Provided material:

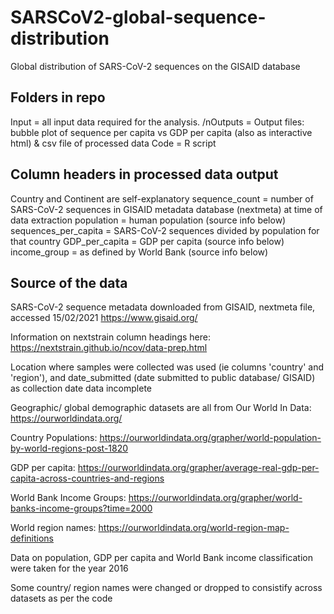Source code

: # SARSCoV2-global-sequence-distribution
Global distribution of SARS-CoV-2 sequences on the GISAID database

## Folders in repo
Input = all input data required for the analysis.
/nOutputs = Output files: bubble plot of sequence per capita vs GDP per capita (also as interactive html) & csv file of processed data
Code = R script

## Column headers in processed data output
Country and Continent are self-explanatory
sequence_count = number of SARS-CoV-2 sequences in GISAID metadata database (nextmeta) at time of data extraction
population = human population (source info below)
sequences_per_capita = SARS-CoV-2 sequences divided by population for that country
GDP_per_capita = GDP per capita (source info below)
income_group = as defined by World Bank (source info below)

## Source of the data
SARS-CoV-2 sequence metadata downloaded from GISAID, nextmeta file, accessed 15/02/2021
https://www.gisaid.org/

Information on nextstrain column headings here:
https://nextstrain.github.io/ncov/data-prep.html

Location where samples were collected was used (ie columns 'country' and 'region'), and date_submitted (date submitted to public database/ GISAID) as collection date data incomplete

Geographic/ global demographic datasets are all from Our World In Data:
https://ourworldindata.org/

Country Populations:
https://ourworldindata.org/grapher/world-population-by-world-regions-post-1820

GDP per capita:
https://ourworldindata.org/grapher/average-real-gdp-per-capita-across-countries-and-regions

World Bank Income Groups:
https://ourworldindata.org/grapher/world-banks-income-groups?time=2000

World region names:
https://ourworldindata.org/world-region-map-definitions

Data on population, GDP per capita and World Bank income classification were taken for the year 2016

Some country/ region names were changed or dropped to consistify across datasets as per the code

Assignment: Begin with the line that contains "Data on population, GDP" and end with the last line of the records; set down every line in that span exactly, and nothing else.

Response:
Data on population, GDP per capita and World Bank income classification were taken for the year 2016

Some country/ region names were changed or dropped to consistify across datasets as per the code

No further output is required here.